Out of memory (OOM) errors are one of the most common causes of application crashes. Unlike CPU spikes that slow things down, memory exhaustion kills your process instantly — often with little warning.
Here's how to monitor memory properly and catch issues before they become incidents.

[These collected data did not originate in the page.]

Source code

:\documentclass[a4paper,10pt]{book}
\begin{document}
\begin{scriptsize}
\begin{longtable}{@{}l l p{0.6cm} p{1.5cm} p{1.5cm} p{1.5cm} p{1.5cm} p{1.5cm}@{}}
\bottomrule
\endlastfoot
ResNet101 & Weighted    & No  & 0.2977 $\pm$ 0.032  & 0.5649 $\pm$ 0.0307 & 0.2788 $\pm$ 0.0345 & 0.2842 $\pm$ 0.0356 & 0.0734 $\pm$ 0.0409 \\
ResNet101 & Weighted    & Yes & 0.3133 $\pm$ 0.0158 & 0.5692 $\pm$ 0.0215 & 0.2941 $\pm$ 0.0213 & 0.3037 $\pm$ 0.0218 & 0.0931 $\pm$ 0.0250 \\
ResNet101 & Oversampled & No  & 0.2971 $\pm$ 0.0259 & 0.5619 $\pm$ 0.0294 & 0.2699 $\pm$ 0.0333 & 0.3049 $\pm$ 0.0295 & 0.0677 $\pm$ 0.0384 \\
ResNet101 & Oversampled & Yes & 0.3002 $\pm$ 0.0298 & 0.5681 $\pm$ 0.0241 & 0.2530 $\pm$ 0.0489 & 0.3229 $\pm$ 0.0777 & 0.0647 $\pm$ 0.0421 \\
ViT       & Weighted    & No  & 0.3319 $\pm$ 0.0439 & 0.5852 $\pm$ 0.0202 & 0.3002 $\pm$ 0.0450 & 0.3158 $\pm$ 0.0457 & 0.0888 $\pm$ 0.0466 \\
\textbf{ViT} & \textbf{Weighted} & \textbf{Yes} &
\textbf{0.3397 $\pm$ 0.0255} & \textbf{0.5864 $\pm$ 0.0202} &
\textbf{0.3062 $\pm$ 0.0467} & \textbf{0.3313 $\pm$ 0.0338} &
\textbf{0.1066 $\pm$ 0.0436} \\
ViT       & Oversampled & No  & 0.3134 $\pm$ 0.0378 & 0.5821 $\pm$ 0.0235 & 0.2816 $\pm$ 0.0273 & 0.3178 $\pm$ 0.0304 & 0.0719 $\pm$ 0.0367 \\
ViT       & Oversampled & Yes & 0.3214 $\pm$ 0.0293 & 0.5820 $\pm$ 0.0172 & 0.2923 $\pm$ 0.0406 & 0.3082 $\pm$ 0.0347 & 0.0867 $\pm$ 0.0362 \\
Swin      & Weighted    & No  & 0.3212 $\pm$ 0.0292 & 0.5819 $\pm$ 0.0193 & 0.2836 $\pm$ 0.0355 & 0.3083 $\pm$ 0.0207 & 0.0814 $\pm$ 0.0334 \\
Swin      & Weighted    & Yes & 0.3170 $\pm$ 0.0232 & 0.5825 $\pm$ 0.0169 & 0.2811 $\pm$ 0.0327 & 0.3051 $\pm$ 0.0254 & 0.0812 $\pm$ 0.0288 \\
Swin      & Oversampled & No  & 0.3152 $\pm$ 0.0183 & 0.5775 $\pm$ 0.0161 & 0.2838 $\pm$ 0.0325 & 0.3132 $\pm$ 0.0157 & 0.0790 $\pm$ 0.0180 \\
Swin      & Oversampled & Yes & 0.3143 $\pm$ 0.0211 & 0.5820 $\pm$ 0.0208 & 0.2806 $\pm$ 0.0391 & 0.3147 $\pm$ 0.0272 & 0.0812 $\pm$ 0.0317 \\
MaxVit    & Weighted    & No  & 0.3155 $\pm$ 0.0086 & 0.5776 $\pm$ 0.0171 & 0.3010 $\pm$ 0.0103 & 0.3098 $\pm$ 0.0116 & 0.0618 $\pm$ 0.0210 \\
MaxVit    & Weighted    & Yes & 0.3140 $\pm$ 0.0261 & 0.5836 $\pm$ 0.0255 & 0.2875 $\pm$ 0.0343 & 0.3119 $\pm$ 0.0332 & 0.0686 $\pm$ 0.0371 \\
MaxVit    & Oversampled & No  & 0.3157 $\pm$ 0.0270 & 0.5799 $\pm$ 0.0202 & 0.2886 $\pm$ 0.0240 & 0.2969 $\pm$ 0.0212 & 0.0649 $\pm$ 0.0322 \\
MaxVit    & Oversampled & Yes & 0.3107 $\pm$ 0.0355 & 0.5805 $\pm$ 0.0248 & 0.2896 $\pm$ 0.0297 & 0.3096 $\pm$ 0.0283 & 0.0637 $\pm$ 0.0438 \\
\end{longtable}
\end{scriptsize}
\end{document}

Why Memory Monitoring Matters
Memory problems are sneaky. They often build slowly, then hit suddenly:
- Memory leaks grow over days or weeks until you hit limits
- Sudden traffic spikes can exhaust memory in minutes
- OOM kills happen instantly with no graceful degradation
- Swap thrashing destroys performance before the actual crash
Memory Metrics You Should Track
1. System-Level Metrics
| Metric | What It Means | Alert Threshold |
|---|---|---|
| Total memory used % | System-wide RAM utilization | >85% (critical: >95%) |
| Available memory | RAM free for new allocations | <100MB available |
| Swap usage | Memory spilled to disk | Any sustained swap usage |
| Swap in/out rate | How actively swapping | Sustained activity |
2. Process-Level Metrics
| Metric | What It Means | Alert Threshold |
|---|---|---|
| RSS (Resident Set Size) | Actual physical memory used | Approaching container limit |
| Heap used / heap max | Language runtime memory | >80% of heap |
| Memory growth rate | MB/hour increase | Sustained growth over hours |
| GC pause time | Time spent in garbage collection | >100ms pauses |
3. Container/Environment Metrics
| Metric | What It Means | Alert Threshold |
|---|---|---|
| Container memory limit | Hard limit for your process | Know this number |
| Memory usage % of limit | How close to OOM | >80% |
| OOM kill count | Times killed by OOM | Any OOM kills |
Detecting Memory Leaks
Memory leaks are the silent killers of long-running processes. Here's how to spot them:
Signs of a Memory Leak
- Steady upward trend in memory usage that never decreases
- Memory doesn't return to baseline after traffic spikes
- Increasing GC frequency or duration over time
- App gets slower over time (GC overhead)
How to Monitor for Leaks
# Track process memory over time (Linux)
watch -n 60 'ps -o pid,rss,command -p YOUR_PID'
# Log memory every minute for trend analysis
while true; do
echo "$(date): $(ps -o rss= -p YOUR_PID) KB"
sleep 60
done >> memory.log
Language-Specific Memory Monitoring
Node.js
// Get heap statistics
const used = process.memoryUsage();
console.log({
rss: `${Math.round(used.rss / 1024 / 1024)}MB`,
heapTotal: `${Math.round(used.heapTotal / 1024 / 1024)}MB`,
heapUsed: `${Math.round(used.heapUsed / 1024 / 1024)}MB`,
external: `${Math.round(used.external / 1024 / 1024)}MB`
});
// Enable heap snapshots for debugging
// node --expose-gc --heapsnapshot-signal=SIGUSR2 app.js
Python
import psutil
import os
process = psutil.Process(os.getpid())
memory_info = process.memory_info()
print(f"RSS: {memory_info.rss / 1024 / 1024:.1f}MB")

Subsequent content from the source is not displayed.